Cas Holmes – Sketchbook workshop – March 2016


After an enjoyable talk the previous day (see report below) Cas Holmes lead a workshop on sketchbooks.  She started off by asking the group how many of us regularly kept a sketchbook and unfortunately only a couple of hands went up.  We all know we should but for various reasons we don’t – can’t draw and lack of time were some of the excuses but Cas encouraged us to live in the moment and to record it for future use. A sketchbook was a personal record of ideas, colours, interests and was an important tool for developing the individual’s work.

Using a variety of materials we coloured pages of our sketchbook and found papers, created collages, added stitch and free machine images from our chosen theme.  One exercise I found very liberating was to sit in a group for five minutes drawing images from the garden.  No excuses this time and lots of us were surprised and pleased with the results!

Time went incredibly quickly and at the end of the day we all displayed our work which was so different reflecting that we were all individuals and had taken on board what Cas had explained that the sketchbook was a personal record and not for anyone else.

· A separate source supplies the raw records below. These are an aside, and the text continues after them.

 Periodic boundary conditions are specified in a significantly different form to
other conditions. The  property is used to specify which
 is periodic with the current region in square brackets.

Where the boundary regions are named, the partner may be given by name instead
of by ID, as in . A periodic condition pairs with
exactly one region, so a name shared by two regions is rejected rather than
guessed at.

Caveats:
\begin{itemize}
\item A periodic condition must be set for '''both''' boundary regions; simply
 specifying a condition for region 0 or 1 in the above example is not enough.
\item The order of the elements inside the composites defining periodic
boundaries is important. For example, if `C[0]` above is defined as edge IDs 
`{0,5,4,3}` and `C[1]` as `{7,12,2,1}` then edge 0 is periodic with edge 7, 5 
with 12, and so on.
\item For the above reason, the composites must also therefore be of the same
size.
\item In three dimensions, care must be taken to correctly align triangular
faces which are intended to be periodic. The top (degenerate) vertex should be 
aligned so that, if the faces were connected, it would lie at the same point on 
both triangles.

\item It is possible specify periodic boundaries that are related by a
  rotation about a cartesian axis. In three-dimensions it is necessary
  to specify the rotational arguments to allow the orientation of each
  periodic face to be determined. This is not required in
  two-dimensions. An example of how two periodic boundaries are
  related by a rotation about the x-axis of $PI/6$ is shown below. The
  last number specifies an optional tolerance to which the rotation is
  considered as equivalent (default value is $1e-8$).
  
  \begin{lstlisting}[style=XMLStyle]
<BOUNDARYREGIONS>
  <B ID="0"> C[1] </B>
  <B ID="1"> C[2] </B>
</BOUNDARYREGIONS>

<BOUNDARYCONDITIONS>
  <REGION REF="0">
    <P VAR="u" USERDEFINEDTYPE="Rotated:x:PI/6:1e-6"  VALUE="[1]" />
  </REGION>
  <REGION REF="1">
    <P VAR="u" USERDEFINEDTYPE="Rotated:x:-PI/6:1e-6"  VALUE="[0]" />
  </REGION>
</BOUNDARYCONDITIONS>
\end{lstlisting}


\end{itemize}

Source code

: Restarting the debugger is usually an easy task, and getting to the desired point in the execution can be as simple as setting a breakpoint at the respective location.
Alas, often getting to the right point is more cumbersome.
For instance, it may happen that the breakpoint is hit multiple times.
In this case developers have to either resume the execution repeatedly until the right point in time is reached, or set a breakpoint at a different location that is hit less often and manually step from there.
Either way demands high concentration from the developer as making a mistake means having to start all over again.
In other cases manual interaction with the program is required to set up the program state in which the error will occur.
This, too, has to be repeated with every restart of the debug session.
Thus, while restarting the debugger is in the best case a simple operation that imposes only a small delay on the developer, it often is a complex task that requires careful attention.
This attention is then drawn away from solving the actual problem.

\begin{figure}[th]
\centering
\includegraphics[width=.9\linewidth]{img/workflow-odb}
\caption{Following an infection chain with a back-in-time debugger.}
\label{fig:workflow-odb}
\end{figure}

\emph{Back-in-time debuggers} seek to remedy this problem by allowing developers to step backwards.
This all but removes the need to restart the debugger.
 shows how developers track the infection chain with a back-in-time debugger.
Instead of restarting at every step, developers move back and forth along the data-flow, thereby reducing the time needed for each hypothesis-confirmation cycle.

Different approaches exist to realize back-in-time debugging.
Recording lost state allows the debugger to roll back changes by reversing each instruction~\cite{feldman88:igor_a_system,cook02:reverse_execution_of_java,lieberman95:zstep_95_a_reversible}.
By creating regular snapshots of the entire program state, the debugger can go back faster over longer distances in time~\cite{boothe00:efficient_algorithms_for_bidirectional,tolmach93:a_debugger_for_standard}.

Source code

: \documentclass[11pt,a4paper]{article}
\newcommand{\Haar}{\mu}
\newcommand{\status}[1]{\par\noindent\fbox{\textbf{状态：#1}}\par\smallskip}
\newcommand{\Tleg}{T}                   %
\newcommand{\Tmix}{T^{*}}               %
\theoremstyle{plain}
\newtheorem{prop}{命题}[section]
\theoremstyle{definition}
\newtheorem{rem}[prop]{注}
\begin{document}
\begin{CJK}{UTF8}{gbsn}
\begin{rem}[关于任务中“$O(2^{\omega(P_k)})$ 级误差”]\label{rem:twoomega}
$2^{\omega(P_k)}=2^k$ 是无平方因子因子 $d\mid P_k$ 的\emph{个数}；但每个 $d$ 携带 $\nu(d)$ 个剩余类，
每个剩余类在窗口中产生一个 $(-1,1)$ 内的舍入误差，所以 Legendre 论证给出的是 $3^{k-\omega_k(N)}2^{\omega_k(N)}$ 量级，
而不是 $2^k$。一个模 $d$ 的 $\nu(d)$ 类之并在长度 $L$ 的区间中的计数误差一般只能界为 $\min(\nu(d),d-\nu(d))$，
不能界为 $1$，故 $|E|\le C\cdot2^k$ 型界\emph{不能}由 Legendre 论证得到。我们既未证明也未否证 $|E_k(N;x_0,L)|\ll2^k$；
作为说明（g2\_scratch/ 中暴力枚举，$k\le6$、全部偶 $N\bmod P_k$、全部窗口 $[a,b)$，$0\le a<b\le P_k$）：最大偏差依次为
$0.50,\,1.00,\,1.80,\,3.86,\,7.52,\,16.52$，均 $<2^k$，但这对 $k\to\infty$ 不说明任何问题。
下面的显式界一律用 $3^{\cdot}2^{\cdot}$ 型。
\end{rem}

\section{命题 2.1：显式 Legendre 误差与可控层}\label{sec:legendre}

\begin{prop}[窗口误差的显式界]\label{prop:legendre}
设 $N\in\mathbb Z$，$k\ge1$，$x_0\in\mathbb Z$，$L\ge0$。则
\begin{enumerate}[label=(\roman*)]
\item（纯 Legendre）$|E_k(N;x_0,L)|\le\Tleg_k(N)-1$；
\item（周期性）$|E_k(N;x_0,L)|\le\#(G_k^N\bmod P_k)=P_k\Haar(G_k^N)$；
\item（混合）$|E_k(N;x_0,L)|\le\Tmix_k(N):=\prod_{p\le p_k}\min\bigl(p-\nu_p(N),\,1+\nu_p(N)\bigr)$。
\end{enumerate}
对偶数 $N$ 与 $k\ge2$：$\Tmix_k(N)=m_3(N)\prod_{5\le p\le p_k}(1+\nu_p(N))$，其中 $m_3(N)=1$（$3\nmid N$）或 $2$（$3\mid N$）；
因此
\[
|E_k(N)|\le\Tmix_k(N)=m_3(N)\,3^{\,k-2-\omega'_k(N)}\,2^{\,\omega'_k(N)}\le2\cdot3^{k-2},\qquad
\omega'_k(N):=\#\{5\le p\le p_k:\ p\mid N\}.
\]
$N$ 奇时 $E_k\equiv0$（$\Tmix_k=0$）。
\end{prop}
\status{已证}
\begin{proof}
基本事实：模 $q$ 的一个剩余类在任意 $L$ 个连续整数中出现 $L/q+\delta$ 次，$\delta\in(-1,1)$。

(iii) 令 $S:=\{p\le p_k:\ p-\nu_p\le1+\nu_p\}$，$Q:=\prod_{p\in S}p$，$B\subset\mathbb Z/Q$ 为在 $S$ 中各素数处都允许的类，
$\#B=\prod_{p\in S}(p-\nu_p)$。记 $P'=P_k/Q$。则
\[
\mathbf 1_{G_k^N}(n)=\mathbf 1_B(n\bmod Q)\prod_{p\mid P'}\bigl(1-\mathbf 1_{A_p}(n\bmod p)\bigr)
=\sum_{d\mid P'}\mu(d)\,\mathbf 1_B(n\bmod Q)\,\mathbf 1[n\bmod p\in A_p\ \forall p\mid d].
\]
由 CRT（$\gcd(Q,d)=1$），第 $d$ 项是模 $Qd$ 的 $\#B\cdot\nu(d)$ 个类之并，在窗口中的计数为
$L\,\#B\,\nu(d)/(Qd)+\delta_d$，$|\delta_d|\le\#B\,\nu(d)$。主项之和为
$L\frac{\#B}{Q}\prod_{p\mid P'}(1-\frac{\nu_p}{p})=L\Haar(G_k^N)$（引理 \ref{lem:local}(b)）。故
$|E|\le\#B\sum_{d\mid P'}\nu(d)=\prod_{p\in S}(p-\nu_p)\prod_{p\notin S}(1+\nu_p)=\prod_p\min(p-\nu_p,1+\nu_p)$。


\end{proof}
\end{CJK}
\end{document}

Thank you Cas for a most enjoyable day.  We understand the value of keeping a sketchbook – let’s hope we do it!

Report by Ros

Cas Holmes – March 2016


Magpie of the Mind

Our inspirational speaker this month was Cas Holmes.     Cas has a Fine Arts degree in painting and photography which she uses with good effect in her work which is also enriched by periods of long term study in Japan and India when she looked at uses of paper and textiles. Much of her inspiration comes from the her native Norfolk landscape which she sees as always merging and shifting and very importantly her Romany grandmother who used to say “Take me as I am so I may be what I become”. Drawing what she sees in the landscape around her is also very important in giving Cas inspiration.   To Cas her sketchbooks are vital, not only in giving her ideas for future work but as a reflective process to show her what will work.


Cas describes herself as a “magpie” a collector, inquisitive, creative and acquiring things from the world around. This is seen in her work with ‘found materials’, textiles and mixed media which are torn, cut and reassembled to create translucent layers which Cas then links with stitching, often birds and flowers which she sees in the local landscape. Not only does Cas use old fabrics but even her sewing machine, a 730 Bernina, was rescued from a skip, repaired and put to good use in creating her work.

One ongoing piece of work is ‘Tea Flora Tales’ which are pieces of work,  half postcard size, which can be stitching on fabric, paper or mixed media which Cas will assemble into hanging strips. Details of this project are on Cas’s blog and if any member wishes to make one of these then they should contact Deena Beverley.

This was a very thought provoking talk encouraging us to look around at our surroundings for ideas, recycle materials we already have and to keep sketchbooks.